Labib was born on 18 June 1955 in Cairo. He graduated from Orman Middle School. He played handball in his junior years, he joined Zamalek in 1968 when he was 13 years old. He achieved 21 championships with Zamalek, 7 championships in the Egyptian Professional Handball League, 9 Egyptian Cup championships, and 5 African championships. He participated with the Egyptian national team in 7 tournaments in the African Men's Handball Championship, and 6 tournaments in the World Men's Handball Championship.

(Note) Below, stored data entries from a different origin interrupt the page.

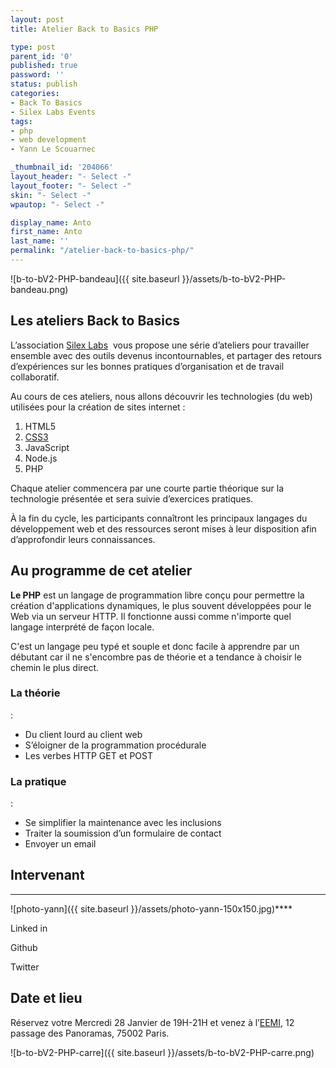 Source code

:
 ```yaml
---
layout: post
title: Atelier Back to Basics PHP

type: post
parent_id: '0'
published: true
password: ''
status: publish
categories:
- Back To Basics
- Silex Labs Events
tags:
- php
- web development
- Yann Le Scouarnec

_thumbnail_id: '204066'
layout_header: "- Select -"
layout_footer: "- Select -"
skin: "- Select -"
wpautop: "- Select -"

display_name: Anto
first_name: Anto
last_name: ''
permalink: "/atelier-back-to-basics-php/"
---
```


![b-to-bV2-PHP-bandeau]({{ site.baseurl }}/assets/b-to-bV2-PHP-bandeau.png)

Les ateliers Back to Basics
---------------------------

L’association [Silex Labs](https://www.silexlabs.org/ "Silex Labs")  vous propose une série d’ateliers pour travailler ensemble avec des outils devenus incontournables, et partager des retours d’expériences sur les bonnes pratiques d’organisation et de travail collaboratif.

Au cours de ces ateliers, nous allons découvrir les technologies (du web) utilisées pour la création de sites internet
: 
1.  HTML5
2.  [CSS3](https://www.silexlabs.org/atelier-back-to-basics-css3-les-bases-du-css)
3.  JavaScript
4.  Node.js
5.  PHP

Chaque atelier commencera par une courte partie théorique sur la technologie présentée et sera suivie d’exercices pratiques.

À la fin du cycle, les participants connaîtront les principaux langages du développement web et des ressources seront mises à leur disposition afin d’approfondir leurs connaissances.

Au programme de cet atelier
---------------------------

**Le PHP** est un langage de programmation libre conçu pour permettre la création d'applications dynamiques, le plus souvent développées pour le Web via un serveur HTTP. Il fonctionne aussi comme n'importe quel langage interprété de façon locale.

C'est un langage peu typé et souple et donc facile à apprendre par un débutant car il ne s'encombre pas de théorie et a tendance à choisir le chemin le plus direct.

### La théorie
: 
*   Du client lourd au client web
*   S’éloigner de la programmation procédurale
*   Les verbes HTTP GET et POST

### La pratique
: 
*   Se simplifier la maintenance avec les inclusions
*   Traiter la soumission d’un formulaire de contact
*   Envoyer un email

**Intervenant**
---------------



****  
![photo-yann]({{ site.baseurl }}/assets/photo-yann-150x150.jpg)****

Linked in


Github


Twitter


**Date et lieu**
----------------

Réservez votre Mercredi 28 Janvier de 19H-21H et venez à l’[EEMI](http://www.eemi.com/fr), 12 passage des Panoramas, 75002 Paris.



![b-to-bV2-PHP-carre]({{ site.baseurl }}/assets/b-to-bV2-PHP-carre.png) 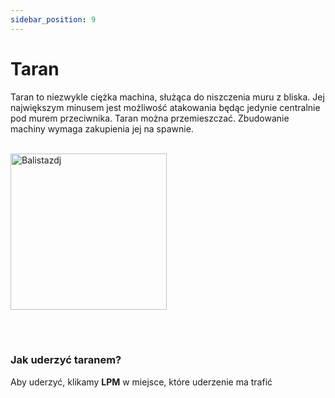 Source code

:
 ```yaml
---
sidebar_position: 9
---
```

# Taran
Taran to niezwykle ciężka machina, służąca do niszczenia muru z bliska. Jej największym minusem jest możliwość atakowania będąc jedynie centralnie pod murem przeciwnika. Taran można przemieszczać. Zbudowanie machiny wymaga zakupienia jej na spawnie.
<br></br>
<div class="box">
    <img 
    src={require('./img/taran.png').default}
    alt="Balistazdj"
    width="250"
    />
</div>



<br></br>

### Jak uderzyć taranem?
Aby uderzyć, klikamy **LPM** w miejsce, które uderzenie ma trafić

<br></br>
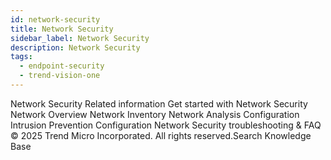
 ```yaml
---
id: network-security
title: Network Security
sidebar_label: Network Security
description: Network Security
tags:
  - endpoint-security
  - trend-vision-one
---
```


 Network Security Related information Get started with Network Security Network Overview Network Inventory Network Analysis Configuration Intrusion Prevention Configuration Network Security troubleshooting & FAQ © 2025 Trend Micro Incorporated. All rights reserved.Search Knowledge Base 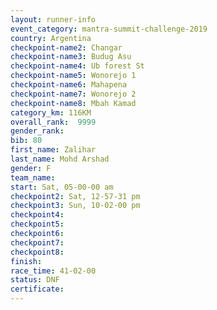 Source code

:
 ```yaml
---
layout: runner-info 
event_category: mantra-summit-challenge-2019 
country: Argentina
checkpoint-name2: Changar
checkpoint-name3: Budug Asu
checkpoint-name4: Ub forest St
checkpoint-name5: Wonorejo 1
checkpoint-name6: Mahapena
checkpoint-name7: Wonorejo 2
checkpoint-name8: Mbah Kamad
category_km: 116KM
overall_rank:  9999
gender_rank: 
bib: 80
first_name: Zalihar
last_name: Mohd Arshad
gender: F
team_name: 
start: Sat, 05-00-00 am
checkpoint2: Sat, 12-57-31 pm
checkpoint3: Sun, 10-02-00 pm
checkpoint4: 
checkpoint5: 
checkpoint6: 
checkpoint7: 
checkpoint8: 
finish: 
race_time: 41-02-00
status: DNF
certificate: 
---
```

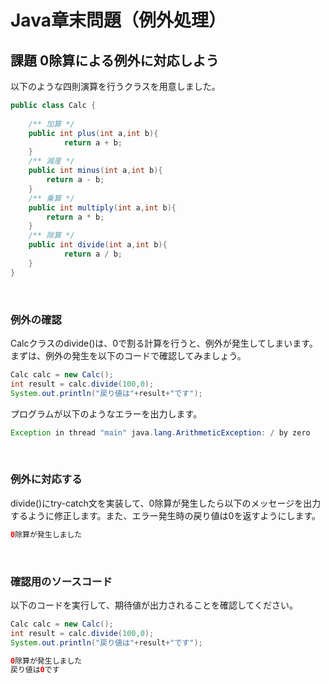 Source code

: 
# Java章末問題（例外処理）

## 課題 0除算による例外に対応しよう
以下のような四則演算を行うクラスを用意しました。
```java
public class Calc {
    
    /** 加算 */
    public int plus(int a,int b){
            return a + b;
    }
    /** 減産 */
    public int minus(int a,int b){
        return a - b;
    }
    /** 乗算 */
    public int multiply(int a,int b){
        return a * b;
    }
    /** 除算 */
    public int divide(int a,int b){
            return a / b;
    }
}
```
<br>

### 例外の確認
Calcクラスのdivide()は、0で割る計算を行うと、例外が発生してしまいます。 まずは、例外の発生を以下のコードで確認してみましょう。
```java
Calc calc = new Calc();
int result = calc.divide(100,0);
System.out.println("戻り値は"+result+"です");
```
プログラムが以下のようなエラーを出力します。
```java
Exception in thread "main" java.lang.ArithmeticException: / by zero
```
<br>

### 例外に対応する
divide()にtry-catch文を実装して、0除算が発生したら以下のメッセージを出力するように修正します。また、エラー発生時の戻り値は0を返すようにします。
```java
0除算が発生しました
```
<br>

### 確認用のソースコード
以下のコードを実行して、期待値が出力されることを確認してください。
```java
Calc calc = new Calc();
int result = calc.divide(100,0);
System.out.println("戻り値は"+result+"です");
```

```java
0除算が発生しました
戻り値は0です
```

He worked as a bank accountant, an administrator in the Egyptian national handball team, a member of the Egyptian National Sports Council, treasurer of the Egyptian Handball Federation, a member of the Marketing Committee of the African Handball Confederation, director of the 2021 World Men's Handball Championship in Egypt, and head of the Zamalek Club's handball apparatus. Labib ran for president of the Egyptian Handball Federation in 2012.

He currently runs his own company in the IT sector. Labib was the head of the former committee charged with managing Zamalek SC. His victory in the elections for the presidency of Zamalek SC, made him President starting from October 2023. Labib won the elections on 20 October 2023.